Re: Re: Why can I serialize scala.collection.immutable.List ?

On Tue, 17 Jan 2012 13:08:22 +0000, Kevin Wright wrote:
Non-text part: multipart/alternative
> Seq is just a trait, the default concrete implementation of that trait is
> List.

Thanks Kev, clearest answer of the lot!

Lex
Joined: 2010-02-28,
User offline. Last seen 42 years 45 weeks ago.
Re: Why can I serialize scala.collection.immutable.List ?
On Mon, Jan 16, 2012 at 7:16 AM, Matthew Pocock <turingatemyhamster [at] gmail [dot] com> wrote:
There would be no harm that I can see. The utility would be in documenting to people that it is safe to serialize lists.
Matthew


This is precisely why having Serializable trait is a great harm: because it gives an impression that it is safe to serialize instances inheriting from it.
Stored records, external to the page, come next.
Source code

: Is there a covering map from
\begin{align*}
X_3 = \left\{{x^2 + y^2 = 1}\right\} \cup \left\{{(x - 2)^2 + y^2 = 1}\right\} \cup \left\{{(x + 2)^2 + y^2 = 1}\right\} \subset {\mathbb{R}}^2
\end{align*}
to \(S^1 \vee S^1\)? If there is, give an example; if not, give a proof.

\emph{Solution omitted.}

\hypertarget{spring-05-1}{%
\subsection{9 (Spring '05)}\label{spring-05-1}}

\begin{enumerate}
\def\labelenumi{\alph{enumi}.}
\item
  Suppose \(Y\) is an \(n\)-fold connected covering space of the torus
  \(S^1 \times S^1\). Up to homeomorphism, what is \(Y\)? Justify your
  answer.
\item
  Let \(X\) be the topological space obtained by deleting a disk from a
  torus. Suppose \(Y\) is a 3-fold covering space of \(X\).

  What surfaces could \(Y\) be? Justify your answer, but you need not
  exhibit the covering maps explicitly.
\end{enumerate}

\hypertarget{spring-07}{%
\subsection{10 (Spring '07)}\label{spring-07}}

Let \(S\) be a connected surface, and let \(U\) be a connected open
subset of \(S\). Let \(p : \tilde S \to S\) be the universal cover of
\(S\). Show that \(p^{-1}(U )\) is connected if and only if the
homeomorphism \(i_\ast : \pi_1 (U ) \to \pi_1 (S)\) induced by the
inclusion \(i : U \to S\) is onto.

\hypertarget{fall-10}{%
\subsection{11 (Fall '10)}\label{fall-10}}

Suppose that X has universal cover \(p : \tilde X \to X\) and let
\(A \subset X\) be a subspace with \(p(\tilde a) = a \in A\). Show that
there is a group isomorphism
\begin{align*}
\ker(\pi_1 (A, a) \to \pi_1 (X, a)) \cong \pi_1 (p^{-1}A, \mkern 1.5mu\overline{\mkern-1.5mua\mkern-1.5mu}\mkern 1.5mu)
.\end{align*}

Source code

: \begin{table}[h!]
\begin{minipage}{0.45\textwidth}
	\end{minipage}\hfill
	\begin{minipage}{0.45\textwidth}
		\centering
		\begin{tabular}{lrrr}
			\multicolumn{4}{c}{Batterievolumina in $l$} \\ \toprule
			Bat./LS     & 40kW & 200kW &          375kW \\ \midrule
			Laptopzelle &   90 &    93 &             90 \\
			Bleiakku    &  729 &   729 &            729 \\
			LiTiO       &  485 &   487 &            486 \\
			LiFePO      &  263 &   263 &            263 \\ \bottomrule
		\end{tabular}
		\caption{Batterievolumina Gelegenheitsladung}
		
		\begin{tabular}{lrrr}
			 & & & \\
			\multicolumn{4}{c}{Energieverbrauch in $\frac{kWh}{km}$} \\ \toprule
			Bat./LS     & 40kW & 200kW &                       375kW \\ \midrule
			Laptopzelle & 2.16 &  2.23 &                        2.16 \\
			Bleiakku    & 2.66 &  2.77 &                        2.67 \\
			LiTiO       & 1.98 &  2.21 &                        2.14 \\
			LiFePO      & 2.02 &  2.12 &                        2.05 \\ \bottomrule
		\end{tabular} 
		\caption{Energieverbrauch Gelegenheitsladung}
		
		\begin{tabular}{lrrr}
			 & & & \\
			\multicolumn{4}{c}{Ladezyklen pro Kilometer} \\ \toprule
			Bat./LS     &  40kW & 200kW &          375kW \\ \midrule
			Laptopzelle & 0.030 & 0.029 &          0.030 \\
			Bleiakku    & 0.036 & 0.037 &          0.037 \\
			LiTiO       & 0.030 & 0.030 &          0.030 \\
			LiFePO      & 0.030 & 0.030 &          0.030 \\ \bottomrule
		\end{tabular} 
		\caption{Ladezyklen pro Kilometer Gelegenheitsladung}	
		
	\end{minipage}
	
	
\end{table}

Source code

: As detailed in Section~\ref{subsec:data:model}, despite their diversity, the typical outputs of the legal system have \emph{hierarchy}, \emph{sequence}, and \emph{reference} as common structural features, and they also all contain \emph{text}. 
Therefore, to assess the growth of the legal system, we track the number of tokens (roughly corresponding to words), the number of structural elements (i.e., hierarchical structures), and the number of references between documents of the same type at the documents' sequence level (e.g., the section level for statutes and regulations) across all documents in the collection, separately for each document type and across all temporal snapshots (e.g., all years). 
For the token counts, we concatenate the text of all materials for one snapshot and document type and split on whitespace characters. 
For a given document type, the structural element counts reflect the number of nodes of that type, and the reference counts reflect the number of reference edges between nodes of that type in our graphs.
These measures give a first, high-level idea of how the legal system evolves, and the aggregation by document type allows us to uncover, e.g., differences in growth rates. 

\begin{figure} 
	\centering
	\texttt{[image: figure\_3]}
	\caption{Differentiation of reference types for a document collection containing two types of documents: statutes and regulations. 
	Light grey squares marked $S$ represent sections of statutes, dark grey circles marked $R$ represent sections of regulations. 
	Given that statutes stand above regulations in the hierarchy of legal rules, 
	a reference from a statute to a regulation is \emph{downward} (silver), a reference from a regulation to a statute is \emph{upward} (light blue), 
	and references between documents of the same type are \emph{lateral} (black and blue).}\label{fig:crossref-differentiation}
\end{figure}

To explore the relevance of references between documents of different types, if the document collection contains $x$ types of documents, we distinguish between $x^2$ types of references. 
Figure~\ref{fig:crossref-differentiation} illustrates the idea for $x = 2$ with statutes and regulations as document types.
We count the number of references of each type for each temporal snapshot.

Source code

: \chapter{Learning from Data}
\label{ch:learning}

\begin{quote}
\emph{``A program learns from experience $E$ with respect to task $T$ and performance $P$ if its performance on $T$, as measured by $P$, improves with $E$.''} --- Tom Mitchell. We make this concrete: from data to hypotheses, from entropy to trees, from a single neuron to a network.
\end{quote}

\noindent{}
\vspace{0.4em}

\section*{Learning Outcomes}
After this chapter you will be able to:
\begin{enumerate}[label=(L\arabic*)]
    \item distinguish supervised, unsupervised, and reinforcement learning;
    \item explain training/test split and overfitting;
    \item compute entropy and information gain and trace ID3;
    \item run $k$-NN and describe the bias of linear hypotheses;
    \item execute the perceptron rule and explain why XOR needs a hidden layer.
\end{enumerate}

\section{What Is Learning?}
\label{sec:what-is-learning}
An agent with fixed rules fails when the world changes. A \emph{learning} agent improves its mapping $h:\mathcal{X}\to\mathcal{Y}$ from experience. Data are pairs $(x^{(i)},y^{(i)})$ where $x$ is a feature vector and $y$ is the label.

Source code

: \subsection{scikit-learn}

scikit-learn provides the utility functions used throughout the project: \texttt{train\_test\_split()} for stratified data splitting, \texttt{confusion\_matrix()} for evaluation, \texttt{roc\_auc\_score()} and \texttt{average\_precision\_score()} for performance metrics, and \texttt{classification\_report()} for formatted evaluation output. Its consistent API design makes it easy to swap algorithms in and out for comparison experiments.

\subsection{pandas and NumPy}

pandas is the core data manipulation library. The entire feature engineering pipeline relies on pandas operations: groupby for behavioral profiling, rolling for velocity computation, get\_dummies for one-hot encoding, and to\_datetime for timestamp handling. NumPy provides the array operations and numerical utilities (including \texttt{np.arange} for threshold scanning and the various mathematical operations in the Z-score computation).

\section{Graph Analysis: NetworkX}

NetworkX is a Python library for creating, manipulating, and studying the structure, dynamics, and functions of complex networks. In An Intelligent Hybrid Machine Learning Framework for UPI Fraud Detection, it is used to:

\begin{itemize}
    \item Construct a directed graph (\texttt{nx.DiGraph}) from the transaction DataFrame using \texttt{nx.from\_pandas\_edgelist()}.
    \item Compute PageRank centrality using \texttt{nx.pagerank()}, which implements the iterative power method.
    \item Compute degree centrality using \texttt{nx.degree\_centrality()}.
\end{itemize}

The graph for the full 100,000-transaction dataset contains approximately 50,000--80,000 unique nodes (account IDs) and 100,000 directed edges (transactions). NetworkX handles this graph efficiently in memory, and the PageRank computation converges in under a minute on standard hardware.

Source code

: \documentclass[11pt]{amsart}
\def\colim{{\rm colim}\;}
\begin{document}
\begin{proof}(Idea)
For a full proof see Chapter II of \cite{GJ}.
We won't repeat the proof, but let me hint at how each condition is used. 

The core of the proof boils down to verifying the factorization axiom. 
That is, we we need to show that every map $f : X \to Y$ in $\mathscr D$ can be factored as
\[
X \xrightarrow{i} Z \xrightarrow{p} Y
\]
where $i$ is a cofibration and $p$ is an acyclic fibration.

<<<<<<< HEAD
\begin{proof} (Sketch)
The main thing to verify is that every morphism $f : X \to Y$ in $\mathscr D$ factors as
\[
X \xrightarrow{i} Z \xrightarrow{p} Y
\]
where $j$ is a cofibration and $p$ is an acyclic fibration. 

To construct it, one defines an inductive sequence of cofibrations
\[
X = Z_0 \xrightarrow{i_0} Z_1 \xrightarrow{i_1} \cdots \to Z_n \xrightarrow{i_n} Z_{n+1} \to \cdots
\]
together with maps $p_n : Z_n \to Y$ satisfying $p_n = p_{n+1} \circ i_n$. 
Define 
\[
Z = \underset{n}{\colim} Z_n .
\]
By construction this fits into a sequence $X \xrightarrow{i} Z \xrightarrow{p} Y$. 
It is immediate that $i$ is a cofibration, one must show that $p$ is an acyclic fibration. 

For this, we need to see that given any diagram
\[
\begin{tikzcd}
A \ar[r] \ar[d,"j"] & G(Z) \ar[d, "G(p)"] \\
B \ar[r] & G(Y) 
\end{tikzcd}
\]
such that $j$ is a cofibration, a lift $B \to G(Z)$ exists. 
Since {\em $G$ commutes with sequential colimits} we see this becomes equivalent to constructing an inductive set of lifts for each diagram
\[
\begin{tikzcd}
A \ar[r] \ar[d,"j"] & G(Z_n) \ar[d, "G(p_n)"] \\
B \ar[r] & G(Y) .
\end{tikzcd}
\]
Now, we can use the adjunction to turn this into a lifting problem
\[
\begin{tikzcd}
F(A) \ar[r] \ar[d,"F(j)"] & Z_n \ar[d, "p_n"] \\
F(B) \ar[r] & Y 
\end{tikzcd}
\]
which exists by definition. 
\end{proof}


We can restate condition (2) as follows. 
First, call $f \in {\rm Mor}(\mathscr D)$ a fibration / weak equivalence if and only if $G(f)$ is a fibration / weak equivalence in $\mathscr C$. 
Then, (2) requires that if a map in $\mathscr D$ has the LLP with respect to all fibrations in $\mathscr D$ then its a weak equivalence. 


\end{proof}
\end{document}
List can contain any members, even the ones that cannot be serialized, resulting in a non-serializable list instance. So not all instances of Serializable are in fact serializable. As a result, relying on Serialializable in method signatures will not save your from Serialization errors.

Serializable trait is Java has more to do with implimintation rather than indicating that an object can be serialized at the type level. I suspect this was one of the reasons Scala used @serializble annotation instead of extending Serializble trait (unfortunately this was changed in 2.9).

Worse, serializable classes can inherit from non-serializable traits. So having signatures like "def foo(s: Serializable)" will force users to cast "foo(x.asInstanceOf[Serializable])" without providing any safety against serialization errors. Instead you will be getting ClassCastException exceptions as well.

The decision to implement Seriazable as an interface in Java has been causing this confusion resulting in libraries that use Serializable in signatures. It is unfortunate that Scala has gave in to the pressure and changed it's serialiazble implementation from annotation to trait. My understanding this was done to be compatible with Java libraries using Serializable in method signatures, further propagating this confusion.

bryan hunt
Joined: 2011-11-09,
User offline. Last seen 42 years 45 weeks ago.
Re: Why can I serialize scala.collection.immutable.List ?

I should probably create a new thread for this question, so sue me...
In Python I can pickle a graph of Objects and just dump them to a file
somewhere for later retrieval.
What is currently considered the best way to do this?